Beneath this line are the data; copy exactly the part of them that opens with the line containing "- [x] only most" and closes with the line containing "- [ ] add a way", and only that part.

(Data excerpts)
····················

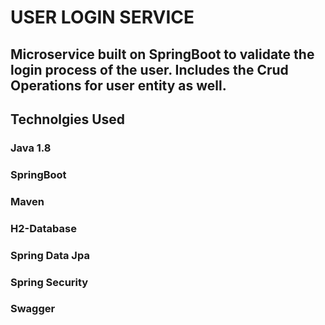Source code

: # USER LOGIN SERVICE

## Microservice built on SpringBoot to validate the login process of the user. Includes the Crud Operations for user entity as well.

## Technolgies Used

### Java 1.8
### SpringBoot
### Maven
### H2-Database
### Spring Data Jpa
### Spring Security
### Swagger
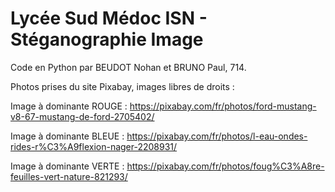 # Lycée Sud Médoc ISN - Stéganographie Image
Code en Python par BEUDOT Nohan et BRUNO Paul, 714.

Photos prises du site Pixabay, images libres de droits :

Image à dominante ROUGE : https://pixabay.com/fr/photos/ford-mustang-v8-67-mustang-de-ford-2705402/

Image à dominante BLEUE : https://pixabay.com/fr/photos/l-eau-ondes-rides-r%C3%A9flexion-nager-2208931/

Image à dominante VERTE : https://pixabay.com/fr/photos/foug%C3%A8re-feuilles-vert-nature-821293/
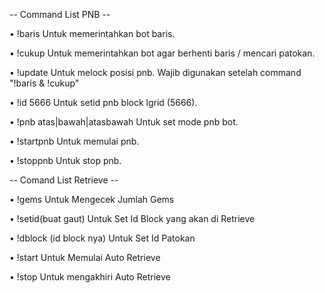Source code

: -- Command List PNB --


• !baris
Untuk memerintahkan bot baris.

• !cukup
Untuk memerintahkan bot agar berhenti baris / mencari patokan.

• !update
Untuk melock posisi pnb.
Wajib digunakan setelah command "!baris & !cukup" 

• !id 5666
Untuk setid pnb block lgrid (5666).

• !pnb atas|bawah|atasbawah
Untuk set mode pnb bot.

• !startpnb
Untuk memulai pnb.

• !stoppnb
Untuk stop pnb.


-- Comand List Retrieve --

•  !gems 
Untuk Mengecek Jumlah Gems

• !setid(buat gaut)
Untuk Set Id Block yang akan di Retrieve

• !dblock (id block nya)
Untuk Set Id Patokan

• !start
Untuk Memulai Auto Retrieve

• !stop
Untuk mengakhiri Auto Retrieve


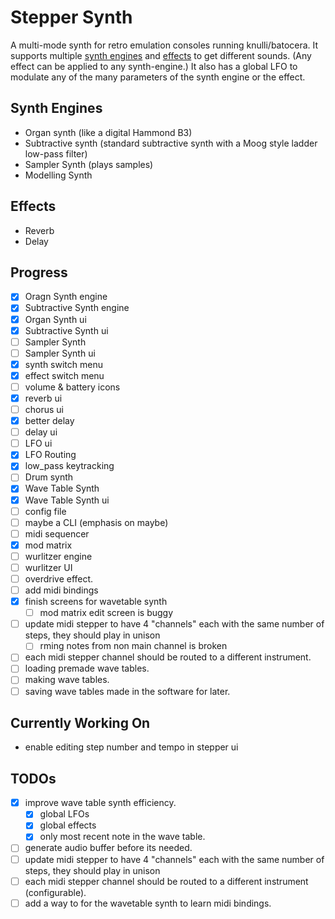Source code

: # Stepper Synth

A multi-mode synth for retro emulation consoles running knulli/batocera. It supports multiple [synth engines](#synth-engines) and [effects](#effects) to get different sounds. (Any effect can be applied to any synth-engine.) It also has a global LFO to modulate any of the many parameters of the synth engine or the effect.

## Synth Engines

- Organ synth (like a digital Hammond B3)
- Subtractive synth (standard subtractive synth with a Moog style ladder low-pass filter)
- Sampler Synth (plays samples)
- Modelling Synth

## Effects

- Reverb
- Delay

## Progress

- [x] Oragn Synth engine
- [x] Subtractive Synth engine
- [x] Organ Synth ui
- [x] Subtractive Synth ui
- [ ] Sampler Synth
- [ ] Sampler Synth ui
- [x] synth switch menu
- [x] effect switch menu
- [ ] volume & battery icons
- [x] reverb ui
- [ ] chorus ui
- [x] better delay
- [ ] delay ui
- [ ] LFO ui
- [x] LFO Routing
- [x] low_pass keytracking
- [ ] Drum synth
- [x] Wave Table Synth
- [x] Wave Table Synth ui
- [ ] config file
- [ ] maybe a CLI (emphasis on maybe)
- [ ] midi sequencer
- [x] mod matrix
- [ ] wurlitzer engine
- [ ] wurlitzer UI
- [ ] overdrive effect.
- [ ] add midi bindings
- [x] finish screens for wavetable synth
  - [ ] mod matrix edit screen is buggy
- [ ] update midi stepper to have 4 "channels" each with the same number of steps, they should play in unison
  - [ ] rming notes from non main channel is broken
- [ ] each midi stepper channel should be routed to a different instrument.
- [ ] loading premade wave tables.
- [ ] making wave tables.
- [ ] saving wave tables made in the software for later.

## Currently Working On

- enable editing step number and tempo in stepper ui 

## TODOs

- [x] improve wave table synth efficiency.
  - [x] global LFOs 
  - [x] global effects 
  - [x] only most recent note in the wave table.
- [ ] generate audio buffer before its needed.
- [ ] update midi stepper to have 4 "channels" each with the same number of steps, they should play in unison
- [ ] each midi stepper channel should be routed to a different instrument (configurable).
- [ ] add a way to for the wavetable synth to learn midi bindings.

····················

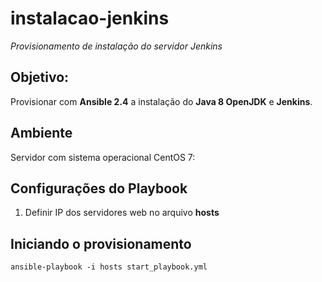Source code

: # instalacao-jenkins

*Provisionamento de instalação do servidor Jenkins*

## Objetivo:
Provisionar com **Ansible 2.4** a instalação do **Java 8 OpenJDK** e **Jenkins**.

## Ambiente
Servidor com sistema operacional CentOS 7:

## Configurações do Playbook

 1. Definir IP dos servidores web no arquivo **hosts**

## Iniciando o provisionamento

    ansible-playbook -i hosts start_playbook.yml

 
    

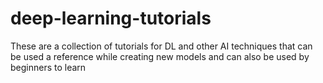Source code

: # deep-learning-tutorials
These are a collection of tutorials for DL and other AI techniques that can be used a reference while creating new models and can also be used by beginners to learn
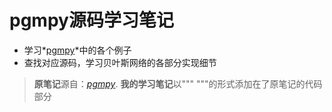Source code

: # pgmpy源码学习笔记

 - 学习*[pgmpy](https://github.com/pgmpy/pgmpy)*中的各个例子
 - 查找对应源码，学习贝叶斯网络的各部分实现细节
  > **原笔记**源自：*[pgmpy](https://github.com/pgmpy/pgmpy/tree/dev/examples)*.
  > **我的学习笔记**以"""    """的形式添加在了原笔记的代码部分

····················

§ **REPLY TO THE TASK**:
  - [x] only most recent note in the wave table.
- [ ] generate audio buffer before its needed.
- [ ] update midi stepper to have 4 "channels" each with the same number of steps, they should play in unison
- [ ] each midi stepper channel should be routed to a different instrument (configurable).
- [ ] add a way to for the wavetable synth to learn midi bindings.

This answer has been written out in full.